The House has passed the USA Freedom Act, which restricts indiscriminate bulk collection of data by the NSA in an ongoing effort to reform government mass surveillance programs.
The compromise bill, which reauthorizes the Foreign Intelligence Surveillance Act (FISA), now goes to the Senate, which must pass it and the President sign it by a March 15 deadline. The USA Freedom Act was first adopted in 2015 to end the bulk data collection under the USA Patriot Act. The USA Freedom Act must be periodically renewed by Congress or some provisions expire.
The NSA got authority to conduct bulk metadata surveillance under Section 215 of the USA Patriot Act, one of the tools created by Congress after the Sept. 11, 2001 terrorist attacks, when an inability to link cellphone calls between terrorists was cited as an intelligence failure that needed correcting.

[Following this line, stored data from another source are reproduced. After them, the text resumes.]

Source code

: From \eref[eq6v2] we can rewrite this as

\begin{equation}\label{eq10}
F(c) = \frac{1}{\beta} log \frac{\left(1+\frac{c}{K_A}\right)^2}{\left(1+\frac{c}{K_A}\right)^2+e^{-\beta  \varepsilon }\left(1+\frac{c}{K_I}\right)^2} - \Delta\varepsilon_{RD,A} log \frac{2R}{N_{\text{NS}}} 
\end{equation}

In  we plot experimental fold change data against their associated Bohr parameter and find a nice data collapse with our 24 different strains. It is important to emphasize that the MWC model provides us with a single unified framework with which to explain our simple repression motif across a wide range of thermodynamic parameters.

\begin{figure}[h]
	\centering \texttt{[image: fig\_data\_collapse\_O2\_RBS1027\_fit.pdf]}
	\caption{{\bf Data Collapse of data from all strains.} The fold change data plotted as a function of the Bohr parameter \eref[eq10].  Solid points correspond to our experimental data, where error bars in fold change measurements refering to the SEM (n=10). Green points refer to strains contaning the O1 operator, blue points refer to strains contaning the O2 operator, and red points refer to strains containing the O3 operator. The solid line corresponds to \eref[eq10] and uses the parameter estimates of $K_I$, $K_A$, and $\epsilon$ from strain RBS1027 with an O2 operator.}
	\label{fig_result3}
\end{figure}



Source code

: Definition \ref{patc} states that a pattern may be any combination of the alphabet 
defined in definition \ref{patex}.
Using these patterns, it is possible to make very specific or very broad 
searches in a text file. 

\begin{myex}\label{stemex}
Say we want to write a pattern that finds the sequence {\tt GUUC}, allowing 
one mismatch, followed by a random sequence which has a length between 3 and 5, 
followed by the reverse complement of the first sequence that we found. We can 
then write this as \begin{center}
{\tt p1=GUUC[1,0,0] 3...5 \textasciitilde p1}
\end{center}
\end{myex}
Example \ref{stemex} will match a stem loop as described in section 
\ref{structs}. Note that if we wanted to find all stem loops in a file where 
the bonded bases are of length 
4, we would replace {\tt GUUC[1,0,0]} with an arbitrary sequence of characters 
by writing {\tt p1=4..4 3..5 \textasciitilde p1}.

The bill did not end bulk collection, but narrowed what could be collected, added some transparency about how it was done, left the information in the hands of phone companies rather than on government servers, provided some liability protection for companies that let the government inspect the metadata, and provided for at least the possibility of challenging the FISA court on a decision to allow surveillance.
Attorney General William Barr said he had reviewed the new USA Freedom bill and supported passage.
"The bill contains an array of new requirements and compliance provisions that will protect against abuse and misuse in the future while ensuring that this critical tool is available when appropriate to protect the safety of the American people," Barr said.
Barr said the bill deserves bipartisan support.